The archive collection contained hundreds of sworn statements from soldiers and veterans who committed or witnessed rapes, torture, murders, massacres, and other illegal acts. There were letters from soldiers, statistical reports, and case summaries.[8] When we hand-entered the data into a spreadsheet, it became clear the problem was much bigger than a few bad men: Every major division that served in Vietnam was represented. We counted more than 300 allegations in cases that were substantiated by the army’s own investigations. Some had never been revealed; others had been publicly disputed while the army remained silent about its findings. Five hundred allegations couldn’t be proven or weren’t fully investigated.[9] According to officers who helped compile the records, those numbers represented only a small fraction of the war crimes committed in Vietnam.





Quote:



American Soldiers in the Philippines Write Home about the War

During the U.S. war in the Philippines between 1899 and 1904 (which grew out of the Spanish-American War that had erupted in 1898), ordinary American soldiers shared the nationalist zeal of their commanders and pursued the Filipino “enemy” with brutality and sometimes outright lawlessness. Racism, which flourished in the United States in this period, led American soldiers to repeatedly assert their desire “to get at the niggers.”

An anti-imperialist movement, which rejected annexation by the United States of former Spanish colonies like Puerto Rico and the Philippines, attempted to build opposition at home to the increasingly brutal war.

Although few soldiers joined the anti-imperialist cause, their statements did sometimes provide ammunition for the opponents of annexation and war. In 1899, the Anti-Imperialist League published a pamphlet of Soldiers Letters, with the provocative subtitle: “Being Materials for a History of a War of Criminal Aggression.”

Historian Jim Zwick notes that the publication “was immediately controversial.

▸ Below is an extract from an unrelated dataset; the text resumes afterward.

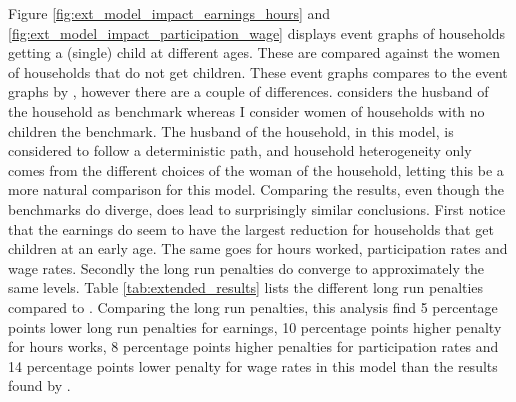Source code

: Figure \ref{fig:ext_model_impact_earnings_hours} and \ref{fig:ext_model_impact_participation_wage} displays event graphs of households getting a (single) child at different ages. These are compared against the women of households that do not get children. These event graphs compares to the event graphs by \textcite{kleven_children_2019}, however there are a couple of differences. \textcite{kleven_children_2019} considers the husband of the household as benchmark whereas I consider women of households with no children the benchmark. The husband of the household, in this model, is considered to follow a deterministic path, and household heterogeneity only comes from the different choices of the woman of the household, letting this be a more natural comparison for this model. Comparing the results, even though the benchmarks do diverge, does lead to surprisingly similar conclusions. First notice that the earnings do seem to have the largest reduction for households that get children at an early age. The same goes for hours worked, participation rates and wage rates. Secondly the long run penalties do converge to approximately the same levels. Table \ref{tab:extended_results} lists the different long run penalties compared to \textcite{kleven_children_2019}. Comparing the long run penalties, this analysis find 5 percentage points lower long run penalties for earnings, 10 percentage points higher penalty for hours works, 8 percentage points higher penalties for participation rates and 14 percentage points lower penalty for wage rates in this model than the results found by \textcite{kleven_children_2019}.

Supporters of the war discounted the accounts of atrocities as the boasting of soldiers wanting to impress their friends and families at home or, because the identities of some of the writers were withheld from publication, as outright fabrications.” But the brutal portrayal of the war that is found in these letters (excerpts from twenty-seven of them are included here) is supported in other accounts.


Private Fred B. Hinchman, Company A. United States Engineers, writes from Manila, February 22d:

At 1:30 o’clock the general gave me a memorandum with regard to sending out a Tennessee battalion to the line. He tersely put it that “they were looking for a fight.” At the Puente Colgante [suspension bridge] I met one of our company, who told me that the Fourteenth and Washingtons were driving all before them, and taking no prisoners. This is now our rule of procedure for cause. After delivering my message I had not walked a block when I heard shots down the street. Hurrying forward, I found a group of our men taking pot-shots across the river, into a bamboo thicket, at about 1,200 yards. I longed to join them, but had my reply to take back, and that, of course, was the first thing to attend to I reached the office at 3 P.M., just in time to see a platoon of the Washingtons, with about fifty prisoners, who had been taken before they learned how not to take them.

Arthur H. Vickers, Sergeant in the First Nebraska Regiment:

I am not afraid, and am always ready to do my duty, but I would like some one to tell me what we are fighting for.

Guy Williams, of the Iowa Regiment:

The soldiers made short work of the whole thing. They looted every house, and found almost everything, from a pair of wooden shoes up to a piano, and they carried everything off or destroyed it. Talk of the natives plundering the towns: I don’t think they are in it with the Fiftieth Iowa.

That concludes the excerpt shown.